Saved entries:
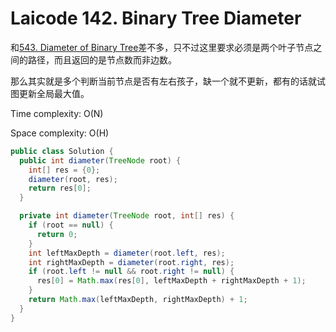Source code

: # Laicode 142. Binary Tree Diameter

和[543. Diameter of Binary Tree](543-Diameter-Binary-Tree.md)差不多，只不过这里要求必须是两个叶子节点之间的路径，而且返回的是节点数而非边数。

那么其实就是多个判断当前节点是否有左右孩子，缺一个就不更新，都有的话就试图更新全局最大值。

Time complexity: O(N)

Space complexity: O(H)

```java
public class Solution {
  public int diameter(TreeNode root) {
    int[] res = {0};
    diameter(root, res);
    return res[0];
  }

  private int diameter(TreeNode root, int[] res) {
    if (root == null) {
      return 0;
    }
    int leftMaxDepth = diameter(root.left, res);
    int rightMaxDepth = diameter(root.right, res);
    if (root.left != null && root.right != null) {
      res[0] = Math.max(res[0], leftMaxDepth + rightMaxDepth + 1);
    }
    return Math.max(leftMaxDepth, rightMaxDepth) + 1;
  }
}
```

__Work task__. Scan the entries above. Copy each line that has the string "public".

__Answer space__.
public class Solution {
  public int diameter(TreeNode root) {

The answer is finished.